Слезает Святогор с добра коня,
Ухватил он сумочку обема рукама,
Поднял сумочку повыше колен:
И по колено Святогор в землю угряз,
А по белу лицу — не слезы, а кровь течет…
Тяжесть мира не может поднять один народ, как бы он ни был силен. Древний богатырь все глубже и глубже будет уходить в землю, удрученный стихийной силой, если, наконец, не признает, что есть и другая высшая сила, кроме той, в которую он до сих пор верил.
Когда думаешь о настроении тех, кто теперь читает и пишет в России, перед глазами невольно встает знакомый великорусский пейзаж. Местность где-нибудь в средних губерниях, около полотна железной дороги. Скудная природа, истощенная не менее скудной цивилизацией. Болота с торфяными кочками и пнями, остатками вырубленного леса, обмелевшая, унылая речонка. На косогоре — несколько серых домиков; самый большой с надписью — «Трактир». На рельсах — пьяные мастеровые в городских поддевках, с гармониками и нелепыми песнями. Вдали фабричная труба. И надо всем — холодный, резкий, как будто мертвый, день, скучное северное небо:
Румяный критик мой, насмешник
толстопузый,
Готовый век трунить над нашей
томной музой,
Поди-ка ты сюда, присядь-ка ты со мной,
Попробуй, сладим ли с проклятою хандрой.
Взгляни, какой здесь вид…
Откройте наудачу современный «толстый» журнал или газету, вы встретите то же настроение, тот же мертвый колорит, ту же скуку, ту же печать уродливой, полуварварской цивилизации и ту же унылую, безнадежную плоскость.
Помню, я испытал с обидной горечью и ясностью эту, в сущности, давнишнюю, родную, уже Пушкиным описанную скуку, возвращаясь из-за границы, из Парижа. Без всяких политических и философских соображений, просто в бульварах, в толпе, в театрах, в рекламах, выставках, кафе, в этом непрерывном ропоте человеческого океана — чувствуется, что там есть жизнь.

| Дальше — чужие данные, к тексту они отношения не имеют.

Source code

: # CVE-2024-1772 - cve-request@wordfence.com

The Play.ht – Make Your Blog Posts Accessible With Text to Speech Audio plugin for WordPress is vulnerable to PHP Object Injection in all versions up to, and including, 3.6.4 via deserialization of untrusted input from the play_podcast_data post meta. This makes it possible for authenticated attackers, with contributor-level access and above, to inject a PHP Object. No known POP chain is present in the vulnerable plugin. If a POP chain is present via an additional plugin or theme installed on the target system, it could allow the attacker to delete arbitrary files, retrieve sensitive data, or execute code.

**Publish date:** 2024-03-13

Нигде, даже в России, не царствует такая скука, как в литературных кружках. Опять-таки, без всяких высших философских и политических соображений, просто кажется, что здесь нет жизни. Когда сразу из европейского воздуха, из атмосферы напряженной деятельности и мысли перенесешься в один из этих притонов скуки, в одну из несчастных петербургских редакций, с каким горьким недоумением слушаешь унылые разговоры унылых сотрудников. Если редакция легкомысленная, кажется, что попал в подозрительную справочную контору; если редакция серьезная, чувствуешь себя в канцелярии среди чиновников.